:: Supplied material

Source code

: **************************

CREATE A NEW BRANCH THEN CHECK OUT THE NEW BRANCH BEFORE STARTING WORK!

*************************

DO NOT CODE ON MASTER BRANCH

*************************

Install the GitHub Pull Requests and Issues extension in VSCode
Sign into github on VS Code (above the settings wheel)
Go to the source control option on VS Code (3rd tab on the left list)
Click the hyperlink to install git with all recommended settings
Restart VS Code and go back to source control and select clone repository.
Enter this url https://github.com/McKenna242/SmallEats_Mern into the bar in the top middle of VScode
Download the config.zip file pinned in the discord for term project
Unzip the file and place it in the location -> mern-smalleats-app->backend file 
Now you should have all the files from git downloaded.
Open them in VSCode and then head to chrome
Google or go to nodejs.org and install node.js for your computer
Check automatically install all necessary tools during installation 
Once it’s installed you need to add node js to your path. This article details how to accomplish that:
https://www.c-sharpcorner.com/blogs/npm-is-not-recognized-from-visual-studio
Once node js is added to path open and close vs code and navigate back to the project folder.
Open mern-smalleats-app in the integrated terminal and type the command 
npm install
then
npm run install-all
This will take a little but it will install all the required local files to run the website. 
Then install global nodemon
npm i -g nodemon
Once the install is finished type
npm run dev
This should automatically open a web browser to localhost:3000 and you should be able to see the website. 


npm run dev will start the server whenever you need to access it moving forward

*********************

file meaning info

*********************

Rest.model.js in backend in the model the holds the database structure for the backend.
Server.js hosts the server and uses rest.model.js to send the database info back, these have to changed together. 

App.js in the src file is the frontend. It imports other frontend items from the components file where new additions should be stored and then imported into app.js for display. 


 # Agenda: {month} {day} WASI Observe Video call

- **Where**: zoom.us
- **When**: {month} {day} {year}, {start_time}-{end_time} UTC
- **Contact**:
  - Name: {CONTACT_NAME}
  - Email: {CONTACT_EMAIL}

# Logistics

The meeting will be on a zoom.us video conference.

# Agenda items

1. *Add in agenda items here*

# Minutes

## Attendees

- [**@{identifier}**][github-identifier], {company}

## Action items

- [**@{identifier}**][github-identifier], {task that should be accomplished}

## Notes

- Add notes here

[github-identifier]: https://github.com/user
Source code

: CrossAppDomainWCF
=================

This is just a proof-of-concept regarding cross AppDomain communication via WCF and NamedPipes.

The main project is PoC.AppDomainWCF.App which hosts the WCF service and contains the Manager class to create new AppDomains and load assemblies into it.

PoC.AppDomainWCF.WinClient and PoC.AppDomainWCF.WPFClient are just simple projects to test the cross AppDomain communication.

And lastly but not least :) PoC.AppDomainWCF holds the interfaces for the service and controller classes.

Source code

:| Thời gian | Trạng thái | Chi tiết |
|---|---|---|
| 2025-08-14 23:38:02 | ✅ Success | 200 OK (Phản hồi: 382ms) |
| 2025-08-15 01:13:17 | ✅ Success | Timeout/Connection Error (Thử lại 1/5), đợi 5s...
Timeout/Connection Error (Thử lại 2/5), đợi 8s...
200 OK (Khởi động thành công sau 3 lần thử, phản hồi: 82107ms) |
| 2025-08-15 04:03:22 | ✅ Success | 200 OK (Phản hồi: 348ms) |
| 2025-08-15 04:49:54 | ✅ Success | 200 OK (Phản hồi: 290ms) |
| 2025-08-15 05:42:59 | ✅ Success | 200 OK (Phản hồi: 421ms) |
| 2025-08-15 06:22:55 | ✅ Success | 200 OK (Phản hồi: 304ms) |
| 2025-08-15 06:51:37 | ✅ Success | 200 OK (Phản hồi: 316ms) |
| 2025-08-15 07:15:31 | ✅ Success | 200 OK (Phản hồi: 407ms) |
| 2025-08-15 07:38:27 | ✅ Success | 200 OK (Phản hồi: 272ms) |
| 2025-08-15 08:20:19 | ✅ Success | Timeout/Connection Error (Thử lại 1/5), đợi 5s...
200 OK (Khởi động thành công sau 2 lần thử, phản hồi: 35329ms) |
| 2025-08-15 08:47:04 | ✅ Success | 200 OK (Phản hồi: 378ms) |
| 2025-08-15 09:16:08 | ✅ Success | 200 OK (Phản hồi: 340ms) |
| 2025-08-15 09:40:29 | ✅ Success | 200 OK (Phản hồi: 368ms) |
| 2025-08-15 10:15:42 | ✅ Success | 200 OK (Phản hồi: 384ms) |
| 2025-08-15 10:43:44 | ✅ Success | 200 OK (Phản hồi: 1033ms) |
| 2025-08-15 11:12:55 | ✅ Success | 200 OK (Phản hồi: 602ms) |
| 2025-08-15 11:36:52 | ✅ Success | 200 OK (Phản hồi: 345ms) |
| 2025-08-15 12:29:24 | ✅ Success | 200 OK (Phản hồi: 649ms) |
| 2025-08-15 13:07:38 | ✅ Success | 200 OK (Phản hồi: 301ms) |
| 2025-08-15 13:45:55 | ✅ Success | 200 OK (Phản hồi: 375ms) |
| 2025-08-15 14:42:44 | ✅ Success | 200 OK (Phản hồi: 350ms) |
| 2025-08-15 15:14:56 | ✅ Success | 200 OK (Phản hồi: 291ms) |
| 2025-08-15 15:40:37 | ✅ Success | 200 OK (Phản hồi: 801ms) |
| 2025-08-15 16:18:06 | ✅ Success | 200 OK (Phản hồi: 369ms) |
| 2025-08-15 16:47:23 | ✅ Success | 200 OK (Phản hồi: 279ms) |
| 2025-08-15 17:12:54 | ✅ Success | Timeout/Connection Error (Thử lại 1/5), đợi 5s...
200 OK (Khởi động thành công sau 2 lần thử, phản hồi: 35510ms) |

::::

Task requirements
Go through the data and gather every line that holds "thành".

Written response
200 OK (Khởi động thành công sau 3 lần thử, phản hồi: 82107ms) |
200 OK (Khởi động thành công sau 2 lần thử, phản hồi: 35329ms) |
200 OK (Khởi động thành công sau 2 lần thử, phản hồi: 35510ms) |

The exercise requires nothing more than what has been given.